The records that follow should be copied out exactly, pictures excluded.

[Plain-text document sources]
___

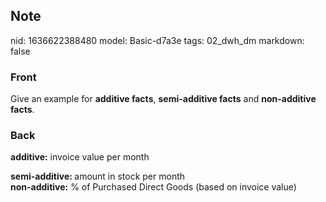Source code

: ## Note
nid: 1636622388480
model: Basic-d7a3e
tags: 02_dwh_dm
markdown: false

### Front
Give an example for <b>additive facts</b>, <b>semi-additive
facts</b> and <b>non-additive facts</b>.

### Back
<b>additive:</b> invoice value per month<div><b>semi-additive: </b>amount in stock per month </div><div><b>non-additive:</b> % of Purchased Direct Goods (based on invoice value)</div>
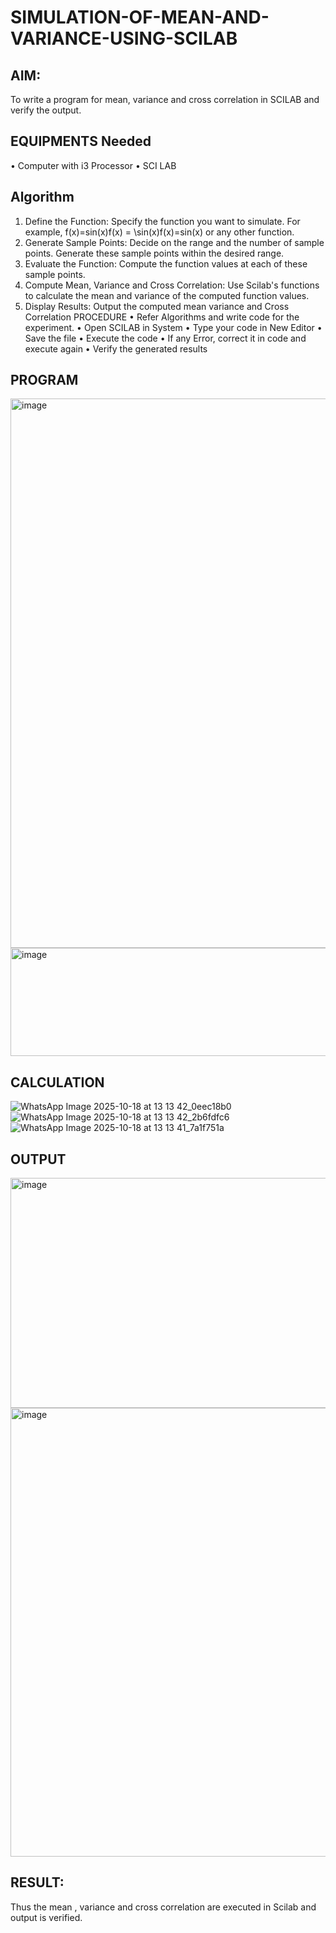 # SIMULATION-OF-MEAN-AND-VARIANCE-USING-SCILAB

## AIM:
To write a program for mean, variance and cross correlation in SCILAB and verify the output.

## EQUIPMENTS Needed

•	Computer with i3 Processor
•	SCI LAB


## Algorithm
1.	Define	the	Function:	Specify the	function	you	want	to	simulate.	For	example, f(x)=sin⁡(x)f(x) = \sin(x)f(x)=sin(x) or any other function.
2.	Generate Sample Points: Decide on the range and the number of sample points. Generate these sample points within the desired range.
3.	Evaluate the Function: Compute the function values at each of these sample points.
4.	Compute Mean, Variance and Cross Correlation: Use Scilab's functions to calculate the mean and variance of the computed function values.
5.	Display Results: Output the computed mean variance and Cross Correlation PROCEDURE
•	Refer Algorithms and write code for the experiment.
•	Open SCILAB in System
•	Type your code in New Editor
•	Save the file
•	Execute the code
•	If any Error, correct it in code and execute again
•	Verify the generated results


## PROGRAM

<img width="729" height="879" alt="image" src="https://github.com/user-attachments/assets/bd9842cd-5f3b-432a-931b-358932fe7db0" />
<img width="509" height="173" alt="image" src="https://github.com/user-attachments/assets/5dcbfeb5-a1d0-480f-b7ba-5e37b73590e7" />

## CALCULATION

![WhatsApp Image 2025-10-18 at 13 13 42_0eec18b0](https://github.com/user-attachments/assets/c9bd63a7-bbbf-4ee4-951b-20d54ef6dde3)
![WhatsApp Image 2025-10-18 at 13 13 42_2b6fdfc6](https://github.com/user-attachments/assets/9f441196-0f01-474a-a6e0-dcc1554f33b9)
![WhatsApp Image 2025-10-18 at 13 13 41_7a1f751a](https://github.com/user-attachments/assets/c6966459-b724-4c4b-9316-2218cd752844)

## OUTPUT

<img width="605" height="368" alt="image" src="https://github.com/user-attachments/assets/f1ecb60b-1e21-48e7-b15f-8320faccde67" />

<img width="758" height="718" alt="image" src="https://github.com/user-attachments/assets/705dfa6c-9f2e-4669-97e4-5d9078cff740" />

## RESULT:
Thus the mean , variance and cross correlation are executed in Scilab and output is verified.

___

▸ Solved problem
Source code

: ## Note
nid: 1636622388480
model: Basic-d7a3e
tags: 02_dwh_dm
markdown: false

### Front
Give an example for <b>additive facts</b>, <b>semi-additive
facts</b> and <b>non-additive facts</b>.

### Back
<b>additive:</b> invoice value per month<div><b>semi-additive: </b>amount in stock per month </div><div><b>non-additive:</b> % of Purchased Direct Goods (based on invoice value)</div>
 # SIMULATION-OF-MEAN-AND-VARIANCE-USING-SCILAB

## AIM:
To write a program for mean, variance and cross correlation in SCILAB and verify the output.

## EQUIPMENTS Needed

•	Computer with i3 Processor
•	SCI LAB


## Algorithm
1.	Define	the	Function:	Specify the	function	you	want	to	simulate.	For	example, f(x)=sin⁡(x)f(x) = \sin(x)f(x)=sin(x) or any other function.
2.	Generate Sample Points: Decide on the range and the number of sample points. Generate these sample points within the desired range.
3.	Evaluate the Function: Compute the function values at each of these sample points.
4.	Compute Mean, Variance and Cross Correlation: Use Scilab's functions to calculate the mean and variance of the computed function values.
5.	Display Results: Output the computed mean variance and Cross Correlation PROCEDURE
•	Refer Algorithms and write code for the experiment.
•	Open SCILAB in System
•	Type your code in New Editor
•	Save the file
•	Execute the code
•	If any Error, correct it in code and execute again
•	Verify the generated results


## PROGRAM

<img width="729" height="879" alt="image" src="https://github.com/user-attachments/assets/bd9842cd-5f3b-432a-931b-358932fe7db0" />
<img width="509" height="173" alt="image" src="https://github.com/user-attachments/assets/5dcbfeb5-a1d0-480f-b7ba-5e37b73590e7" />

## CALCULATION

![WhatsApp Image 2025-10-18 at 13 13 42_0eec18b0](https://github.com/user-attachments/assets/c9bd63a7-bbbf-4ee4-951b-20d54ef6dde3)
![WhatsApp Image 2025-10-18 at 13 13 42_2b6fdfc6](https://github.com/user-attachments/assets/9f441196-0f01-474a-a6e0-dcc1554f33b9)
![WhatsApp Image 2025-10-18 at 13 13 41_7a1f751a](https://github.com/user-attachments/assets/c6966459-b724-4c4b-9316-2218cd752844)

## OUTPUT

<img width="605" height="368" alt="image" src="https://github.com/user-attachments/assets/f1ecb60b-1e21-48e7-b15f-8320faccde67" />

<img width="758" height="718" alt="image" src="https://github.com/user-attachments/assets/705dfa6c-9f2e-4669-97e4-5d9078cff740" />

## RESULT:
Thus the mean , variance and cross correlation are executed in Scilab and output is verified.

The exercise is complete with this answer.